Marcus was a major contributor to the US Republican Party and to former President Donald Trump in particular. He and his wife, Billi, donated $US7 million to committees supporting Trump’s successful 2016 campaign and more than that to Republicans in the 2018 midterm elections.
This election cycle, as of September, Marcus had given more than $US1.8 million in support of Trump.
In 2019, Marcus’s pledge to support Trump’s reelection fuelled calls to boycott Home Depot, and Trump defended Marcus as “a truly great, patriotic and charitable man.” When boycott calls were renewed in 2020, Home Depot responded that Marcus had retired “nearly 20 years ago and does not speak on behalf of the company.”
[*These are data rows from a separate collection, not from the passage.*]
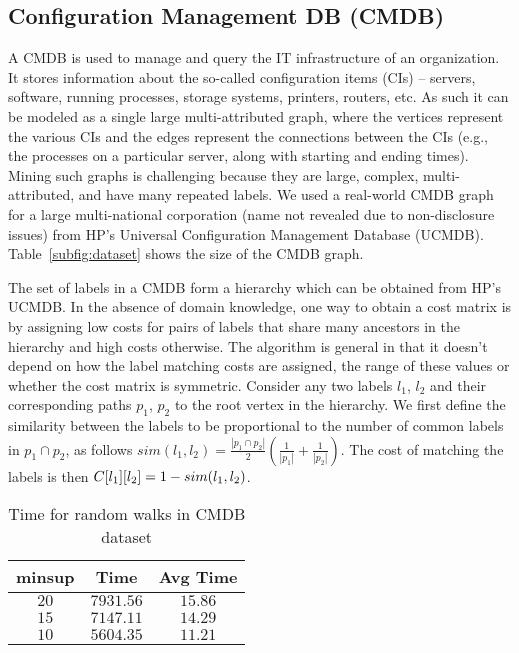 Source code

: \subsection{Configuration Management DB (CMDB)} 

A CMDB is used to manage and query the IT infrastructure of an
organization. It stores information about the so-called configuration
items (CIs) -- servers, software, running processes, storage systems,
printers, routers, etc. As such it can be modeled as a single large
multi-attributed graph, where the vertices represent the various CIs and
the edges represent the connections between the CIs (e.g., the processes
on a particular server, along with starting and ending times).  Mining
such graphs is challenging because they are large, complex,
multi-attributed, and have many repeated labels.  We used a real-world
CMDB graph for a large multi-national corporation (name not revealed due
to non-disclosure issues) from HP's Universal Configuration Management
Database (UCMDB).  Table~\ref{subfig:dataset} shows the size of the CMDB
graph. 


\smallskip{} The set of labels in a CMDB
form a hierarchy which can be obtained from HP's UCMDB. In the absence
of domain knowledge, one way to obtain a cost matrix is by assigning low
costs for pairs of labels that share many ancestors in the hierarchy and
high costs otherwise. The algorithm is general in that it doesn't depend
on how the label matching costs are assigned, the range of these values
or whether the cost matrix is symmetric.  Consider any two labels $l_1$,
$l_2$ and their corresponding paths $p_1$, $p_2$ to the root vertex in
the hierarchy.  We first define the similarity between the labels to be
proportional to the number of common labels in $p_1 \cap p_2$, as
follows
$sim(l_1,l_2) =  \frac{|p_1 \cap p_2|}{2}
  \left(\frac{1}{|p_1|} + \frac{1}{|p_2|}\right)$.
The cost of matching the labels is then 
${C}[l_1][l_2] = 1 - sim(l_1,l_2)$.

\begin{table}[!h]
\centering
\begin{tabular}{|c|c|c|}
        \hline
        minsup & Time & Avg Time \\
		\hline
        $20$ & $7931.56$ & $15.86$\\
        $15$ & $7147.11$ & $14.29$\\
        $10$ & $5604.35$ & $11.21$\\
		\hline
    \end{tabular}
    \caption{Time for random walks in CMDB dataset}
\label{tab:ge}
\end{table}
Bernard Marcus was born on May 12, 1929, in Newark, New Jersey, to Russian immigrant parents. His father was a cabinet maker.
Growing up in a poor family and working from age 13, he aimed to become a doctor, then switched to pharmaceutical studies and graduated from Rutgers University in 1954.
After working briefly for a New Jersey-based pharmacy business, he managed several departments at discount chain retailer Two Guys and then became president at manufacturing group Odell.
In 1972, he joined Handy Dan Home Improvement Centres a Los Angeles-based chain, and became its CEO. Blank was the company’s chief financial officer.
Jointly fired in 1978 by the head of Handy Dan’s parent company, Marcus and Blank joined forces to form Home Depot, emphasising customer service.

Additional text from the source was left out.